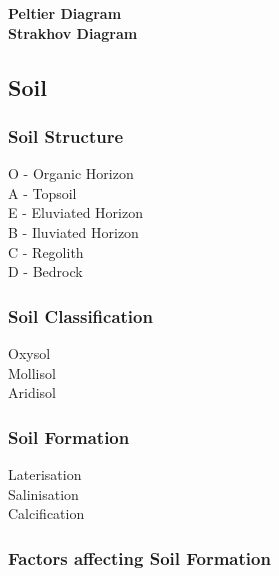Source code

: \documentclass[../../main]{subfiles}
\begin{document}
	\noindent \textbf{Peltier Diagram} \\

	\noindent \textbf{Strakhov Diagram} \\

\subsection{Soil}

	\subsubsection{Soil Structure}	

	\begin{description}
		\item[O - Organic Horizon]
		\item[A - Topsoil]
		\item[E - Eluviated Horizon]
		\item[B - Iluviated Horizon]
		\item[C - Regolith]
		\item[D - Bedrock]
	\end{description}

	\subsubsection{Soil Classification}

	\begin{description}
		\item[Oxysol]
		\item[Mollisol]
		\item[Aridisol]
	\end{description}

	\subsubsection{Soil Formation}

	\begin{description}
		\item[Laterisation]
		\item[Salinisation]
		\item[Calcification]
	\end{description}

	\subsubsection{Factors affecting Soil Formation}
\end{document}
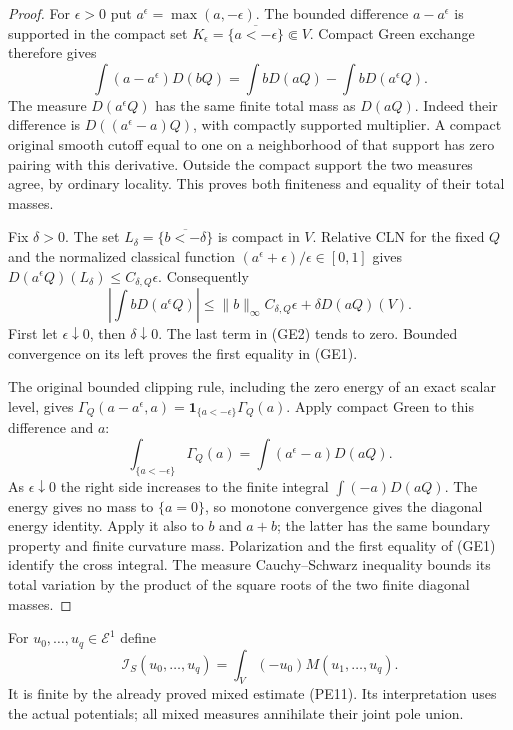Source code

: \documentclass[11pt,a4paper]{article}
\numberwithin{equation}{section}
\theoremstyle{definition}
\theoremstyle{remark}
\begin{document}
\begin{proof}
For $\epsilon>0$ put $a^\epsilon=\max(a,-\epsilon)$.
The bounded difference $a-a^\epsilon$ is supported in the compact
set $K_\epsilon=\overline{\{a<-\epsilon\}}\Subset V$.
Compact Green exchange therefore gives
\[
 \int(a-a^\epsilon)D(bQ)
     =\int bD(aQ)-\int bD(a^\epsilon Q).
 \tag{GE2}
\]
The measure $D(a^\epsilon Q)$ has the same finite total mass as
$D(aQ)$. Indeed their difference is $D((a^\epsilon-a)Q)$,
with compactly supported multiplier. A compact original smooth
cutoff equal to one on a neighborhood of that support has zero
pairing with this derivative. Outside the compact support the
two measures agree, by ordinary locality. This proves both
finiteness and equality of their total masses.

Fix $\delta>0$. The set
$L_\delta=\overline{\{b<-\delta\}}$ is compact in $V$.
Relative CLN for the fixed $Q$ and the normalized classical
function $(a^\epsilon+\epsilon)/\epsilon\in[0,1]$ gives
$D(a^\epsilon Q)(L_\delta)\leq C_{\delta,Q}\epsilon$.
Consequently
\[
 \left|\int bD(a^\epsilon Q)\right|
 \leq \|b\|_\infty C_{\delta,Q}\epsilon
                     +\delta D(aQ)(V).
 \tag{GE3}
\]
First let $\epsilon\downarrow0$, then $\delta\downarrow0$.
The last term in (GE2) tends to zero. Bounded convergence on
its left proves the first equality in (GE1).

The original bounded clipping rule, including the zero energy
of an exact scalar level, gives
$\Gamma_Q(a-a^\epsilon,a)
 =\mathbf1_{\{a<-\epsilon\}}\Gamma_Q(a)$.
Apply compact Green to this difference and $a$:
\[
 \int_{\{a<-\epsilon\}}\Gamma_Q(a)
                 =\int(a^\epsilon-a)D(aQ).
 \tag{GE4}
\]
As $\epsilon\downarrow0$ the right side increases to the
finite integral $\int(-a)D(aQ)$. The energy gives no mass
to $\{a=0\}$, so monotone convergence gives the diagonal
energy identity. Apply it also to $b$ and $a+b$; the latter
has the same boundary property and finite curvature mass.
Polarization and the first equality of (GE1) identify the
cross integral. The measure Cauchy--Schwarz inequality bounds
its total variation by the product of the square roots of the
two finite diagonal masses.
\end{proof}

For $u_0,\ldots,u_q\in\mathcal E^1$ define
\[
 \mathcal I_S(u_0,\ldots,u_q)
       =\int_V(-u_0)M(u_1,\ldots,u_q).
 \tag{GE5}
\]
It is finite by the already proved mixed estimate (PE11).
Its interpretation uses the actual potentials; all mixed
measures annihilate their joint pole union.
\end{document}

Exercise objective. Using the data above, return every line that contains the string "subsubsection".

Response box.
	\subsubsection{Soil Structure}	
	\subsubsection{Soil Classification}
	\subsubsection{Soil Formation}
	\subsubsection{Factors affecting Soil Formation}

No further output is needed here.